The law prohibits new employees at UNC Health and ECU Health from participating in the traditional state retirement program—a system that guarantees retired state employees an income for the rest of their lives after they retire. Instead, new employees at UNC Health and ECU Health would enroll in an investment program to save for retirement, but that program doesn’t guarantee a post-retirement lifetime income.
The Transformational Investments in NC Health law was part of the state’s 2023–2025 biennial budget, which the General Assembly approved in September. The law allocates $420 million to UNC Health and ECU Health for the NC Care initiative. The initiative is for health clinic and hospital construction and other medical services for rural areas of eastern North Carolina.
According to the office of State Senate President Pro Tem Phil Berger, some of the $420 million for NC Care is coming from the $1.6 billion “sign-on bonus” that North Carolina is getting from the federal government for expanding Medicaid health insurance to several hundred thousand uninsured lower-income North Carolinians. Funding for NC Care also comes from the State Capital and Infrastructure Fund, a fund the legislature established to pay for public infrastructure and facilities.

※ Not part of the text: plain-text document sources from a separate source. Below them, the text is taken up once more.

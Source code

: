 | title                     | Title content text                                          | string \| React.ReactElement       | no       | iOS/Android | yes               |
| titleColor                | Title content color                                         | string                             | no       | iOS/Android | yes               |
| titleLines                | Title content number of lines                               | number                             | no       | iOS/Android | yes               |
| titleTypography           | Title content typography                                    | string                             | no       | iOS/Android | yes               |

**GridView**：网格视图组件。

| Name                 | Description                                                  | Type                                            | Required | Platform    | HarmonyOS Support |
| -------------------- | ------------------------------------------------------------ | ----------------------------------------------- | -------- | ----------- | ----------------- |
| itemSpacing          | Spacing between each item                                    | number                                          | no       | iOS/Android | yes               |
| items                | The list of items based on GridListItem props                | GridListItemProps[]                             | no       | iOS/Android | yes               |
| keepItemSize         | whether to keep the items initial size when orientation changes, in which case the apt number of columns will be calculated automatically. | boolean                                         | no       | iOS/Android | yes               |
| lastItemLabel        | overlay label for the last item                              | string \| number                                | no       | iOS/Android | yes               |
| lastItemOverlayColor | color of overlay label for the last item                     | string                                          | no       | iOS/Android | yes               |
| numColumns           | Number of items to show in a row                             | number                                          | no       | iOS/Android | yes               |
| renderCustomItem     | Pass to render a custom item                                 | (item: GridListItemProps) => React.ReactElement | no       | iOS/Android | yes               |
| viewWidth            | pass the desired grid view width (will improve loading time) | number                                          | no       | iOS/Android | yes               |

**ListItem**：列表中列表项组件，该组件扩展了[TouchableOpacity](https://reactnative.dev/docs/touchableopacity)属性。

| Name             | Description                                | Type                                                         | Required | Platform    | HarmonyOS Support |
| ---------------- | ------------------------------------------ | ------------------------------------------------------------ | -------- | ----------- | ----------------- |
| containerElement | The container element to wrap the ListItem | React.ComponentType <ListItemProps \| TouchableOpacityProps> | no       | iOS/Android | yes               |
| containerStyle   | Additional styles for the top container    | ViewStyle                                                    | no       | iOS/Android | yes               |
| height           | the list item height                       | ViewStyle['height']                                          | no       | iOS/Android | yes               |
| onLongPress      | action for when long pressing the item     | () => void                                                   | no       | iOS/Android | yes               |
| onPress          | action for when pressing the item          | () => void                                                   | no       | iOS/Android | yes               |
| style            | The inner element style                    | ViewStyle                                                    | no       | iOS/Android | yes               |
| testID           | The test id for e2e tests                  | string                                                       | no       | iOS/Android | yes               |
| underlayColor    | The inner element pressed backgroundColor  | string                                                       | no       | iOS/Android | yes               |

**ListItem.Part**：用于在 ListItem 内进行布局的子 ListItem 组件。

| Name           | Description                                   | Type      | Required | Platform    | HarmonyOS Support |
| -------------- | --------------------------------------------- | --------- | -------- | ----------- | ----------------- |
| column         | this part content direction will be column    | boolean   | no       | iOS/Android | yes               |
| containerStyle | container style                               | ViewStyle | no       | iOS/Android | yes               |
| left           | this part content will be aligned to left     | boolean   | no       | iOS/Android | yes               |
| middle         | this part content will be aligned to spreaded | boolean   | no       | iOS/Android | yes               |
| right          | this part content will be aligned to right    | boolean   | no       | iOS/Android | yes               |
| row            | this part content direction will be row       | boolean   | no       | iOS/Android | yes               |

But State Treasurer Dale Folwell says this law threatens the stability and long-term health of the pension plan for retired state employees and future retirees. “This is a torpedo to the pension system,” he says. He believes the law also would drive up the price of providing health insurance benefits for state employees, and the costs could be transferred to the employees through their premiums or to North Carolina taxpayers.
Folwell estimated the liabilities to the pension and state health benefits systems could exceed $1.5 billion. The new law could have the collateral damage of putting increased income taxes on state employees by canceling the tax-deferred status of their retirement contributions, according to Folwell. His office oversees the state pension system and the state health plan medical insurance benefits system.
Critical Choices
The normal pension offered to state employees is the Teachers’ and State Employees’ Retirement System. But there also is an optional retirement program for employees of the University of North Carolina System, which includes all the state universities and UNC Health and ECU Health hospital systems. While the state treasurer’s office oversees the traditional pension program, the UNC System manages the optional retirement program. Employees of those health systems may participate in either retirement program.
In the Teachers’ and State Employees’ Retirement System, employees put in 6% of their salaries (and this money is tax-deferred, so it reduces the employee’s taxable income). The employing agency also contributes. The treasurer’s office invests the money, and when the employee retires, he or she will get a monthly payment based on how long they worked and the average of their highest four years of salary, a state retirement document says. Approximately 85% of a retiree’s benefits from the pension are derived from their own contributions and earnings.
“More than 90% of those who make less than $40,000 a year choose the retirement plan because it provides them with the certainty that they need when they don’t have the income to be retirement-ready on their own,” Folwell says. Among university employees earning more than $100,000, 58% choose the pension plan, and 42% choose the investment plan, says Patrick Kinlaw, the director of policy, planning, and compliance for the Retirement Systems Division at the treasurer’s office.
People who would like more control of their retirement planning can use the Optional Retirement Program, according to a guide published by the UNC System. As with the normal plan, employees put in 6% of their income (tax-deferred). Employees can direct the money to various mutual funds and other investment tools.
Folwell says the optional retirement program can be more attractive to employees with higher incomes. Regardless of whether the employees choose the standard or the optional retirement program, the state already offers all of them supplemental investment options to help increase their retirement nest eggs.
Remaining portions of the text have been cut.